++++ Data supplied ++++

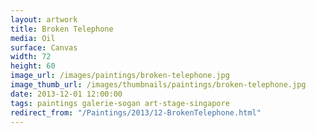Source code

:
 ```yaml
---
layout: artwork
title: Broken Telephone
media: Oil
surface: Canvas
width: 72
height: 60
image_url: /images/paintings/broken-telephone.jpg
image_thumb_url: /images/thumbnails/paintings/broken-telephone.jpg
date: 2013-12-01 12:00:00
tags: paintings galerie-sogan art-stage-singapore
redirect_from: "/Paintings/2013/12-BrokenTelephone.html"
---
```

++++

• **What you have to do**:
Print out the whole listing word for word. Leave the pictures out.

• **Written solution**:
Source code

:
 ```yaml
---
layout: artwork
title: Broken Telephone
media: Oil
surface: Canvas
width: 72
height: 60
image_url: /images/paintings/broken-telephone.jpg
image_thumb_url: /images/thumbnails/paintings/broken-telephone.jpg
date: 2013-12-01 12:00:00
tags: paintings galerie-sogan art-stage-singapore
redirect_from: "/Paintings/2013/12-BrokenTelephone.html"
---
```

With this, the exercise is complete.